» What you should do
The lines below, from the first through the one containing "requiring FastAPI |", are to be given again exactly, with pictures left out and nothing added.
* * * *
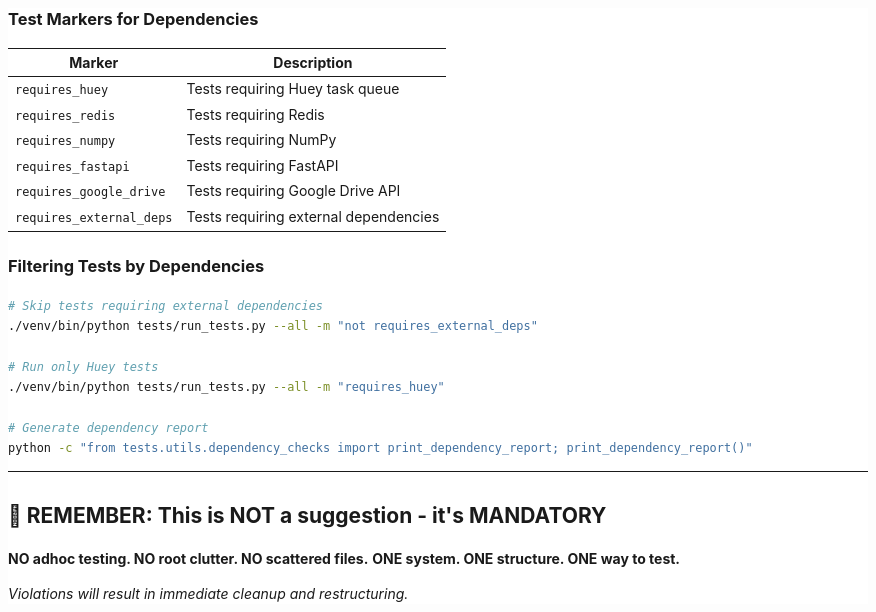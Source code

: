 ### **Test Markers for Dependencies**

| Marker | Description |
|--------|-------------|
| `requires_huey` | Tests requiring Huey task queue |
| `requires_redis` | Tests requiring Redis |
| `requires_numpy` | Tests requiring NumPy |
| `requires_fastapi` | Tests requiring FastAPI |
| `requires_google_drive` | Tests requiring Google Drive API |
| `requires_external_deps` | Tests requiring external dependencies |

### **Filtering Tests by Dependencies**

```bash
# Skip tests requiring external dependencies
./venv/bin/python tests/run_tests.py --all -m "not requires_external_deps"

# Run only Huey tests
./venv/bin/python tests/run_tests.py --all -m "requires_huey"

# Generate dependency report
python -c "from tests.utils.dependency_checks import print_dependency_report; print_dependency_report()"
```

---

## 🎯 **REMEMBER: This is NOT a suggestion - it's MANDATORY**

**NO adhoc testing. NO root clutter. NO scattered files.**
**ONE system. ONE structure. ONE way to test.**

*Violations will result in immediate cleanup and restructuring.*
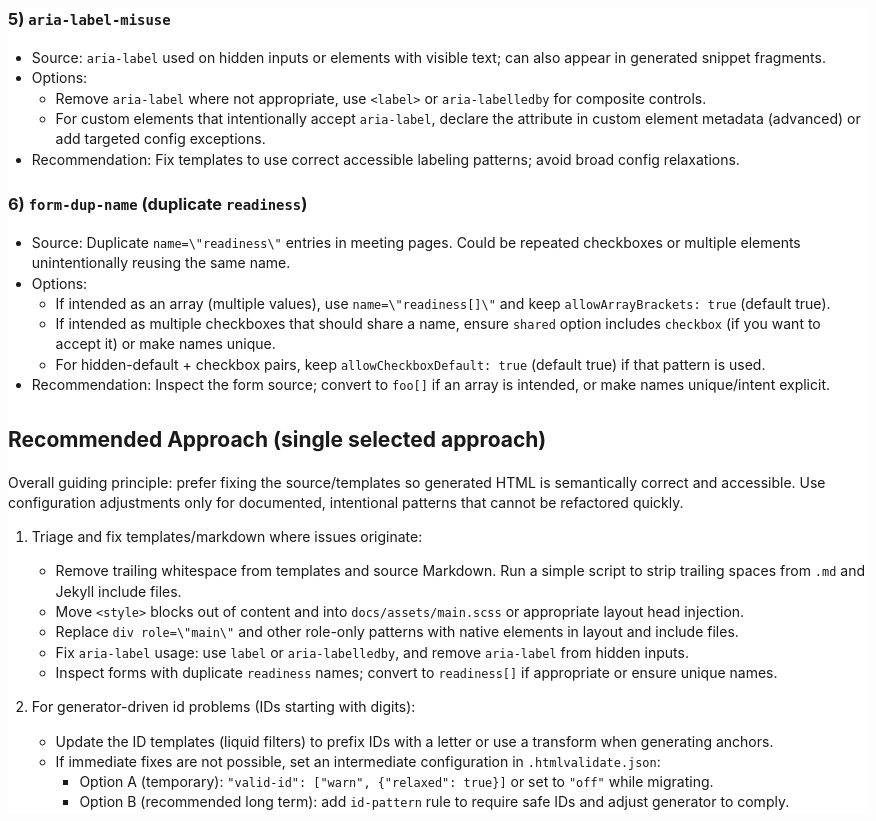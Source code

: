 ### 5) `aria-label-misuse`

- Source: `aria-label` used on hidden inputs or elements with visible text; can also appear in generated snippet fragments.
- Options:
  - Remove `aria-label` where not appropriate, use `<label>` or `aria-labelledby` for composite controls.
  - For custom elements that intentionally accept `aria-label`, declare the attribute in custom element metadata (advanced) or add targeted config exceptions.
- Recommendation: Fix templates to use correct accessible labeling patterns; avoid broad config relaxations.

### 6) `form-dup-name` (duplicate `readiness`)

- Source: Duplicate `name=\"readiness\"` entries in meeting pages. Could be repeated checkboxes or multiple elements unintentionally reusing the same name.
- Options:
  - If intended as an array (multiple values), use `name=\"readiness[]\"` and keep `allowArrayBrackets: true` (default true).
  - If intended as multiple checkboxes that should share a name, ensure `shared` option includes `checkbox` (if you want to accept it) or make names unique.
  - For hidden-default + checkbox pairs, keep `allowCheckboxDefault: true` (default true) if that pattern is used.
- Recommendation: Inspect the form source; convert to `foo[]` if an array is intended, or make names unique/intent explicit.

## Recommended Approach (single selected approach)

Overall guiding principle: prefer fixing the source/templates so generated HTML is semantically correct and accessible. Use configuration adjustments only for documented, intentional patterns that cannot be refactored quickly.

1. Triage and fix templates/markdown where issues originate:

   - Remove trailing whitespace from templates and source Markdown. Run a simple script to strip trailing spaces from `.md` and Jekyll include files.
   - Move `<style>` blocks out of content and into `docs/assets/main.scss` or appropriate layout head injection.
   - Replace `div role=\"main\"` and other role-only patterns with native elements in layout and include files.
   - Fix `aria-label` usage: use `label` or `aria-labelledby`, and remove `aria-label` from hidden inputs.
   - Inspect forms with duplicate `readiness` names; convert to `readiness[]` if appropriate or ensure unique names.

2. For generator-driven id problems (IDs starting with digits):

   - Update the ID templates (liquid filters) to prefix IDs with a letter or use a transform when generating anchors.
   - If immediate fixes are not possible, set an intermediate configuration in `.htmlvalidate.json`:
     - Option A (temporary): `"valid-id": ["warn", {"relaxed": true}]` or set to `"off"` while migrating.
     - Option B (recommended long term): add `id-pattern` rule to require safe IDs and adjust generator to comply.
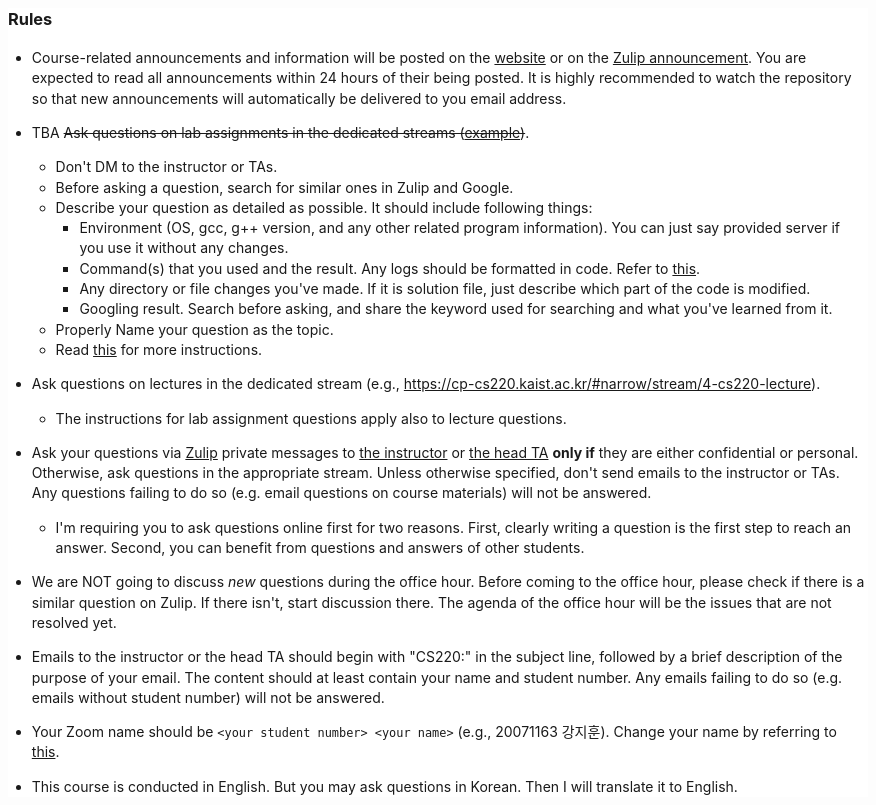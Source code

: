 ### Rules

- Course-related announcements and information will be posted on the
  [website](https://cp-git.kaist.ac.kr/cs220/cs220) or on the
  [Zulip announcement](https://cp-cs220.kaist.ac.kr/#narrow/stream/15-cs220-announcement).
  You are expected to read all announcements within 24 hours of their being posted. It is highly
  recommended to watch the repository so that new announcements will automatically be delivered to
  you email address.

- TBA ~~Ask questions on lab assignments in the dedicated streams ([example](https://cp-cs220.kaist.ac.kr/#narrow/stream/138-cs220-questions-homework-1))~~.
  + Don't DM to the instructor or TAs.
  + Before asking a question, search for similar ones in Zulip and Google.
  + Describe your question as detailed as possible. It should include following things:
    * Environment (OS, gcc, g++ version, and any other related program information). You can just say provided server if you use it without any changes.
    * Command(s) that you used and the result. Any logs should be formatted in code. Refer to [this](https://zulip.com/help/format-your-message-using-markdown#code).
    * Any directory or file changes you've made. If it is solution file, just describe which part of the code is modified.
    * Googling result. Search before asking, and share the keyword used for searching and what you've learned from it.
  + Properly Name your question as the topic.
  + Read [this](https://cp-git.kaist.ac.kr/cs220/cs220#communication) for more instructions.

- Ask questions on lectures in the dedicated stream (e.g., https://cp-cs220.kaist.ac.kr/#narrow/stream/4-cs220-lecture).
  + The instructions for lab assignment questions apply also to lecture questions.

- Ask your questions via [Zulip](https://cp-cs220.kaist.ac.kr/) private messages to
  [the instructor](https://cp.kaist.ac.kr/jeehoon.kang) or [the head TA](https://cp.kaist.ac.kr/chunmyong.park)
  **only if** they are either confidential or personal. Otherwise, ask questions in the
  appropriate stream. Unless otherwise specified, don't send emails to the instructor or TAs.
  Any questions failing to do so (e.g. email questions on course materials) will not be answered.

  + I'm requiring you to ask questions online first for two reasons. First, clearly writing a
    question is the first step to reach an answer. Second, you can benefit from questions and
    answers of other students.

- We are NOT going to discuss *new* questions during the office hour. Before coming to the office
  hour, please check if there is a similar question on Zulip. If there isn't, start discussion there. The agenda of the office hour will be the issues that are not
  resolved yet.

- Emails to the instructor or the head TA should begin with "CS220:" in the subject line, followed
  by a brief description of the purpose of your email. The content should at least contain your name
  and student number. Any emails failing to do so (e.g. emails without student number) will not be
  answered.

- Your Zoom name should be `<your student number> <your name>` (e.g., 20071163 강지훈).
  Change your name by referring to [this](https://support.zoom.us/hc/en-us/articles/201363203-Customizing-your-profile).

- This course is conducted in English. But you may ask questions in Korean. Then I will translate it to English.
* * * *
» Task output
Source code

: ### **Test Markers for Dependencies**

| Marker | Description |
|--------|-------------|
| `requires_huey` | Tests requiring Huey task queue |
| `requires_redis` | Tests requiring Redis |
| `requires_numpy` | Tests requiring NumPy |
| `requires_fastapi` | Tests requiring FastAPI |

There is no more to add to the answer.